--- Entries provided Enclosed Below ---

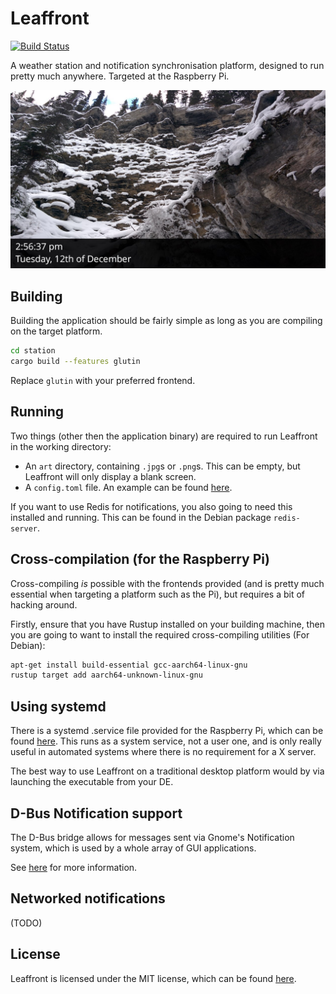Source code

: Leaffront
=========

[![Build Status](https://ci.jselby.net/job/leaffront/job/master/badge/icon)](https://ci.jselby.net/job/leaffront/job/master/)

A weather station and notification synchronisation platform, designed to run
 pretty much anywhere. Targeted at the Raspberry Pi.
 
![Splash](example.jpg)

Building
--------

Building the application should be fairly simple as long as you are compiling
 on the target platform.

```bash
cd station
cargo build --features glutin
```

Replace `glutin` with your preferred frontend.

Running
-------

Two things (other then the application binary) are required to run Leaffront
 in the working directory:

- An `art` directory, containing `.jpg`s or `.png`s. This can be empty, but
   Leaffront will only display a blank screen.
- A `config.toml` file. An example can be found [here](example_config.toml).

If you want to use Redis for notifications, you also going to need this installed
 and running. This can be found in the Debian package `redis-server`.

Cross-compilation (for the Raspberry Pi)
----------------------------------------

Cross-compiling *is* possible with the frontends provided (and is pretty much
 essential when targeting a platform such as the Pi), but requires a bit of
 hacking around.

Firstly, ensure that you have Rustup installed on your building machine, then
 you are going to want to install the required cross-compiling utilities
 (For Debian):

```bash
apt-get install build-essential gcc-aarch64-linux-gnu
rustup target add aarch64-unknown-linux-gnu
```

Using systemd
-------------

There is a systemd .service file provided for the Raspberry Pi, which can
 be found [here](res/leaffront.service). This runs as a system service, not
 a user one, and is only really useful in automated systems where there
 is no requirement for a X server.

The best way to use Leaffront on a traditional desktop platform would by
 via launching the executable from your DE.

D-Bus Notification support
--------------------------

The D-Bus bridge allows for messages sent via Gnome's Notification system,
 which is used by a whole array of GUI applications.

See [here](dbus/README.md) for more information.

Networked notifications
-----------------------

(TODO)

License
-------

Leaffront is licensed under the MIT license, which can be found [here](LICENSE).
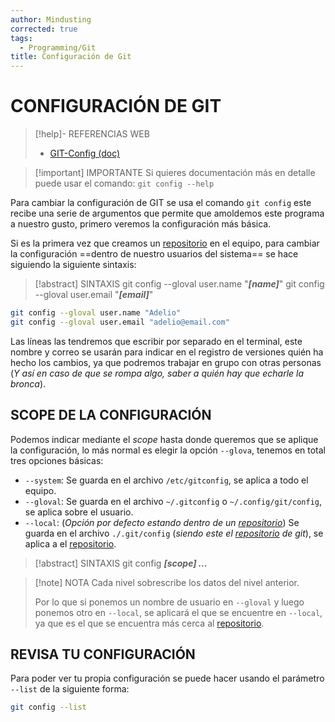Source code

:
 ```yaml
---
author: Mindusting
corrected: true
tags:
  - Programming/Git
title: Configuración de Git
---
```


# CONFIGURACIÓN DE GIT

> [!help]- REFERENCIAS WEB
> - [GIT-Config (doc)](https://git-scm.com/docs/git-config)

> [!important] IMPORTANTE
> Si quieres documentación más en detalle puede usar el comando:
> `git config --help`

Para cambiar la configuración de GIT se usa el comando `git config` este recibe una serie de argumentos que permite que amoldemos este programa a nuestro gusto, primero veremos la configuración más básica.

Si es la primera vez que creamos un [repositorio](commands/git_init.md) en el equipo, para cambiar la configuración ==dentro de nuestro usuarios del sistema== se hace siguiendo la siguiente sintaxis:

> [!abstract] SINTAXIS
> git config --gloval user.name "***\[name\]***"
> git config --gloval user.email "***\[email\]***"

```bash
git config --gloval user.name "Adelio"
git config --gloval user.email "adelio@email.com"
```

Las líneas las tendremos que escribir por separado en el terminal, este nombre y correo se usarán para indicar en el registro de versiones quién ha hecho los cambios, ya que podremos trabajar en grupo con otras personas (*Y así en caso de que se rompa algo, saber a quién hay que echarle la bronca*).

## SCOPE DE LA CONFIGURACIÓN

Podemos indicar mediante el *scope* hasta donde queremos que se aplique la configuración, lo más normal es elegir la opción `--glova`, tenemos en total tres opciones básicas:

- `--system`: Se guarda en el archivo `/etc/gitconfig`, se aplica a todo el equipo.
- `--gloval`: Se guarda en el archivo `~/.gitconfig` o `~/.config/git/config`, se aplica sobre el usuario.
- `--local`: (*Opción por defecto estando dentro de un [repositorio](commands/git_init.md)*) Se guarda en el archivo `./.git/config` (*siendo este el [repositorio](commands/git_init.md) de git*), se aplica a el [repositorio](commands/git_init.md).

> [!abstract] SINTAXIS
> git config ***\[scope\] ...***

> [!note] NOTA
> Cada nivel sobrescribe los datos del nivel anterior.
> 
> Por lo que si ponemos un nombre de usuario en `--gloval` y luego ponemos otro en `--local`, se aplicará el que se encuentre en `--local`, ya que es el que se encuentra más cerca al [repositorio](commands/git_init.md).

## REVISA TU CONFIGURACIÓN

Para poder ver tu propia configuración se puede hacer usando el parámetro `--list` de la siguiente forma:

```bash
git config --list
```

--- End of Enclosed Entries provided ---

● What you need to do:
Please copy every line in the entries where "indicar" appears.

● Solved exercise:
Las líneas las tendremos que escribir por separado en el terminal, este nombre y correo se usarán para indicar en el registro de versiones quién ha hecho los cambios, ya que podremos trabajar en grupo con otras personas (*Y así en caso de que se rompa algo, saber a quién hay que echarle la bronca*).
Podemos indicar mediante el *scope* hasta donde queremos que se aplique la configuración, lo más normal es elegir la opción `--glova`, tenemos en total tres opciones básicas:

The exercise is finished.